* **Dataset entries**
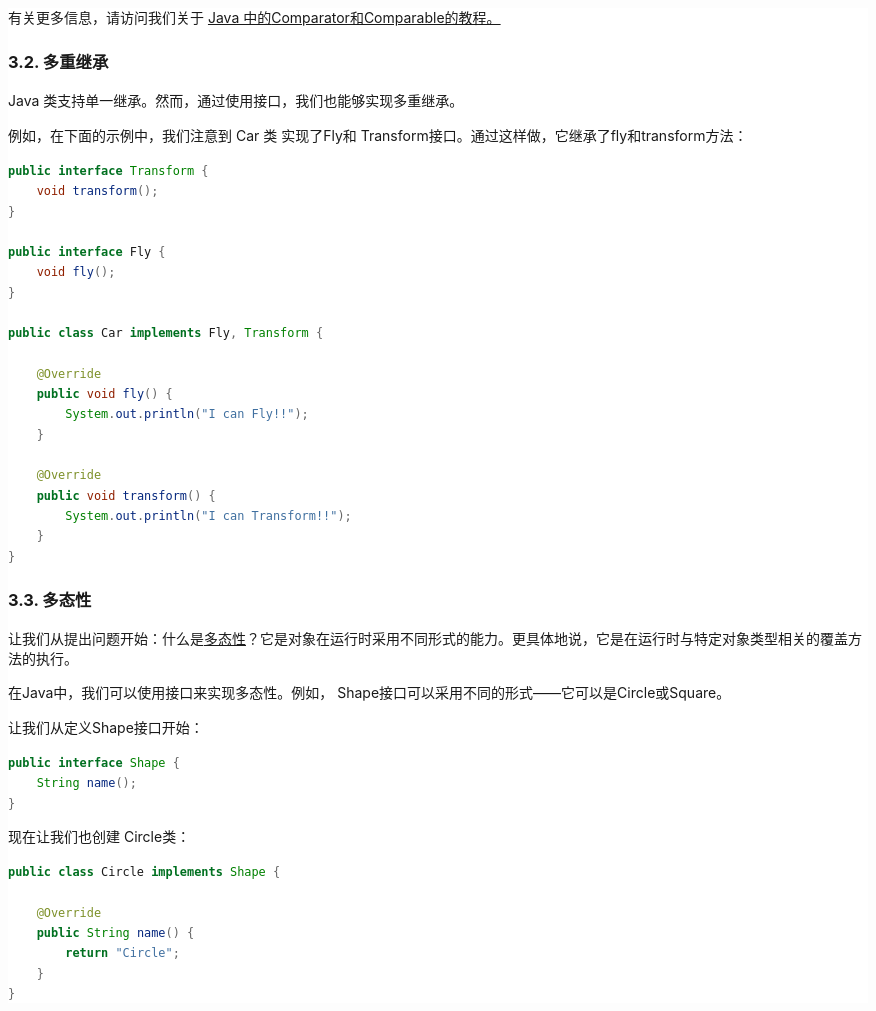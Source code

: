 有关更多信息，请访问我们关于 [Java 中的](https://www.baeldung.com/java-comparator-comparable)[Comparator和Comparable的教程。](https://www.baeldung.com/java-comparator-comparable)

### 3.2. 多重继承

Java 类支持单一继承。然而，通过使用接口，我们也能够实现多重继承。

例如，在下面的示例中，我们注意到 Car 类 实现了Fly和 Transform接口。通过这样做，它继承了fly和transform方法：

```java
public interface Transform {
    void transform();
}

public interface Fly {
    void fly();
}

public class Car implements Fly, Transform {

    @Override
    public void fly() {
        System.out.println("I can Fly!!");
    }

    @Override
    public void transform() {
        System.out.println("I can Transform!!");
    }
}

```

### 3.3. 多态性

让我们从提出问题开始：什么是[多态性](https://www.baeldung.com/java-polymorphism)？它是对象在运行时采用不同形式的能力。更具体地说，它是在运行时与特定对象类型相关的覆盖方法的执行。

在Java中，我们可以使用接口来实现多态性。例如， Shape接口可以采用不同的形式——它可以是Circle或Square。

让我们从定义Shape接口开始：

```java
public interface Shape {
    String name();
}

```

现在让我们也创建 Circle类：

```java
public class Circle implements Shape {

    @Override
    public String name() {
        return "Circle";
    }
}

```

* **Task to complete**
Collect from the data above every line that includes "baeldung".

* **Exercise answer**
: 有关更多信息，请访问我们关于 [Java 中的](https://www.baeldung.com/java-comparator-comparable)[Comparator和Comparable的教程。](https://www.baeldung.com/java-comparator-comparable)
让我们从提出问题开始：什么是[多态性](https://www.baeldung.com/java-polymorphism)？它是对象在运行时采用不同形式的能力。更具体地说，它是在运行时与特定对象类型相关的覆盖方法的执行。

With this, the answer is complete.